Python Forum
How to convert Python crawled Bing web page content to human readable? - Printable Version

+- Python Forum (https://python-forum.io)
+-- Forum: Python Coding (https://python-forum.io/forum-7.html)
+--- Forum: General Coding Help (https://python-forum.io/forum-8.html)
+--- Thread: How to convert Python crawled Bing web page content to human readable? (/thread-12590.html)



How to convert Python crawled Bing web page content to human readable? - dalaludidu - Sep-02-2018

Hi, I'm playing with crawling Bing web search page using python3.
I find the raw content received looks like byte type though a bit weird than usual, but then my attempt to decompress the content has failed.
So now I have no idea what kind of data format is this content and what should I do to it.
Does someone have clue what kind of data is this, and how should I extract readable text information from this raw content? Thanks!
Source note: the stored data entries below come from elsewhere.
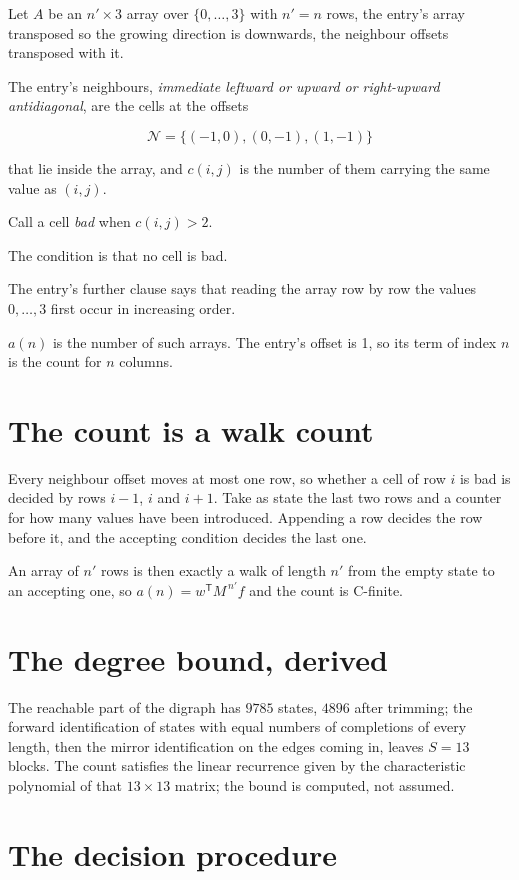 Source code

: \documentclass[11pt]{article}
\theoremstyle{definition}
\begin{document}
Let $A$ be an $n' \times 3$ array over $\{0,\dots,3\}$ with $n' = n$ rows, the entry's array transposed so the growing direction is downwards, the neighbour offsets transposed with it.

The entry's neighbours, {\itshape immediate leftward or upward or right-upward antidiagonal}, are the cells at the offsets

\[\mathcal{N} = \{(-1,0), (0,-1), (1,-1)\}\]

that lie inside the array, and $c(i,j)$ is the number of them carrying the same value as $(i,j)$.

Call a cell {\itshape bad} when $c(i,j) > 2$.

The condition is that no cell is bad.

The entry's further clause says that reading the array row by row the values $0,\dots,3$ first occur in increasing order.

$a(n)$ is the number of such arrays. The entry's offset is 1, so its term of index $n$ is the count for $n$ columns.

\section{The count is a walk count}

Every neighbour offset moves at most one row, so whether a cell of row $i$ is bad is decided by rows $i-1$, $i$ and $i+1$. Take as state the last two rows and a counter for how many values have been introduced. Appending a row decides the row before it, and the accepting condition decides the last one.

An array of $n'$ rows is then exactly a walk of length $n'$ from the empty state to an accepting one, so $a(n) = w^{\mathsf T}M^{\,n'}f$ and the count is C-finite.

\section{The degree bound, derived}

The reachable part of the digraph has $9785$ states, $4896$ after trimming; the forward identification of states with equal numbers of completions of every length, then the mirror identification on the edges coming in, leaves $S = 13$ blocks. The count satisfies the linear recurrence given by the characteristic polynomial of that $13\times13$ matrix; the bound is computed, not assumed.

\section{The decision procedure}
\end{document}
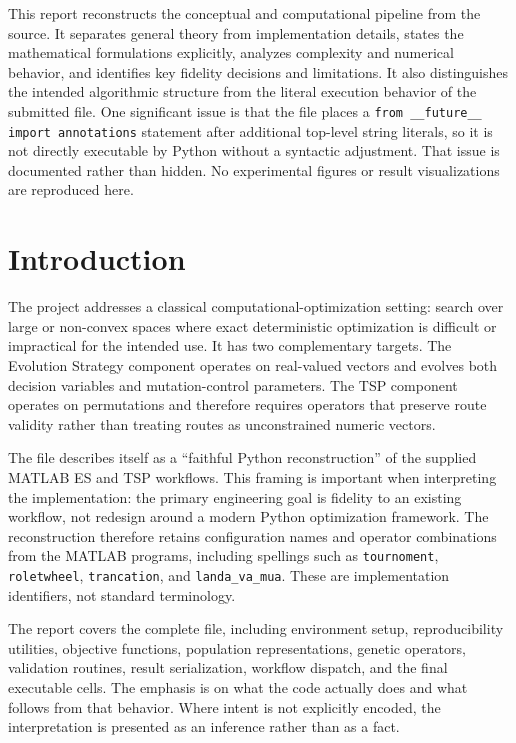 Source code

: \documentclass[11pt,a4paper]{article}
\newcommand{\code}[1]{\texttt{#1}}
\begin{document}
This report reconstructs the conceptual and computational pipeline from the source. It separates general theory from implementation details, states the mathematical formulations explicitly, analyzes complexity and numerical behavior, and identifies key fidelity decisions and limitations. It also distinguishes the intended algorithmic structure from the literal execution behavior of the submitted file. One significant issue is that the file places a \code{from \_\_future\_\_ import annotations} statement after additional top-level string literals, so it is not directly executable by Python without a syntactic adjustment. That issue is documented rather than hidden. No experimental figures or result visualizations are reproduced here.

\section{Introduction}
The project addresses a classical computational-optimization setting: search over large or non-convex spaces where exact deterministic optimization is difficult or impractical for the intended use. It has two complementary targets. The Evolution Strategy component operates on real-valued vectors and evolves both decision variables and mutation-control parameters. The TSP component operates on permutations and therefore requires operators that preserve route validity rather than treating routes as unconstrained numeric vectors.

The file describes itself as a ``faithful Python reconstruction'' of the supplied MATLAB ES and TSP workflows. This framing is important when interpreting the implementation: the primary engineering goal is fidelity to an existing workflow, not redesign around a modern Python optimization framework. The reconstruction therefore retains configuration names and operator combinations from the MATLAB programs, including spellings such as \code{tournoment}, \code{roletwheel}, \code{trancation}, and \code{landa\_va\_mua}. These are implementation identifiers, not standard terminology.

The report covers the complete file, including environment setup, reproducibility utilities, objective functions, population representations, genetic operators, validation routines, result serialization, workflow dispatch, and the final executable cells. The emphasis is on what the code actually does and what follows from that behavior. Where intent is not explicitly encoded, the interpretation is presented as an inference rather than as a fact.
\end{document}
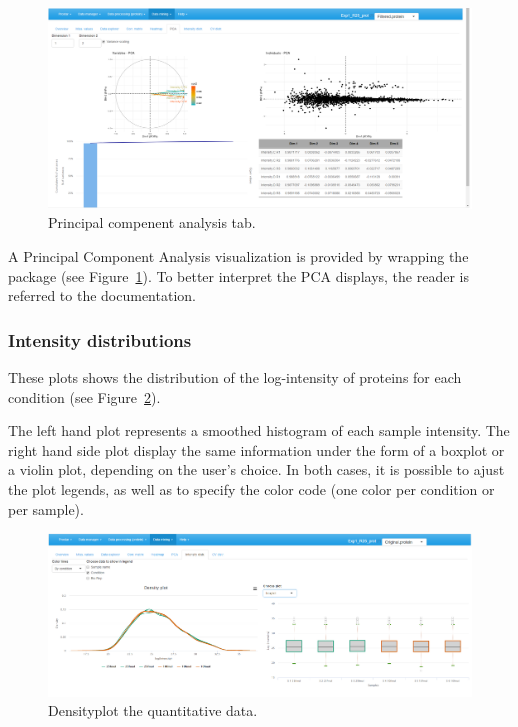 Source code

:\documentclass[12pt]{article}
\begin{document}
\begin {figure}
\includegraphics[width=\textwidth]{images/desc_PCA.png}
\caption{Principal compenent analysis tab.}\label{fig:pca}
\end {figure}

A Principal Component Analysis visualization is provided by wrapping the  package (see Figure~\ref{fig:pca}). To better interpret the PCA displays, the reader is referred to the  documentation. 


\subsubsection {Intensity distributions}\label{sec:densityplot}
These plots shows the distribution of the log-intensity of proteins for each 
condition (see Figure~\ref{fig:sddp}).

The left hand plot represents a smoothed histogram of each sample intensity. The right hand side plot display the same information under the form of a boxplot or a violin plot, depending on the user's choice. In both cases, it is possible to ajust the plot legends, as well as to specify the color code (one color per condition or per sample).

\begin {figure}
\includegraphics[width=\textwidth]{images/desc_intdistrib.png}
\caption{Densityplot the quantitative data.}\label{fig:sddp}
\end {figure}
\end{document}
My code pasted below displays the raw content and then tries to do the gunzip, so you could see the raw content as well as error from the decompression.
Due to the raw content is too long, I just paste the first a few lines.

import urllib.request as Request
import gzip

req = Request.Request('www.bing.com')
req.add_header('upgrade-insecure-requests', 1)
res = Request.urlopen(req).read()
print("RAW Content: %s" %ResPage) # show raw content of web
print("Try decompression:")
print(gzip.decompress(ResPage))   # try decompression
Output:
RAW Content: b'+p\xe70\x0bi{)\xee!\xea\x88\x9c\xd4z\x00Tgb\x8c\x1b\xfa\xe3\xd7\x9f\x7f\x7f\x1d8\xb8\xfeaZ\xb6\xe3z\xbe\'\x7fj\xfd\xff+\x1f\xff\x1a\xbc\xc5N\x00\xab\x00\xa6l\xb2\xc5N\xb2\xdek\xb9V5\x02\t\xd0D \x1d\x92m%\x0c#\xb9>\xfbN\xd7\xa7\x9d\xa5\xa8\x926\xf0\xcc\'\x13\x97\x01/-\x03... ... Try decompression: Traceback (most recent call last): OSError: Not a gzipped file (b'+p') Process finished with exit code 1



RE: How to convert Python crawled Bing web page content to human readable? - Gribouillis - Sep-02-2018

You could save the file and hand it to file type detection tools. There are online services for this such as checkfiletype.com (which I haven't tried).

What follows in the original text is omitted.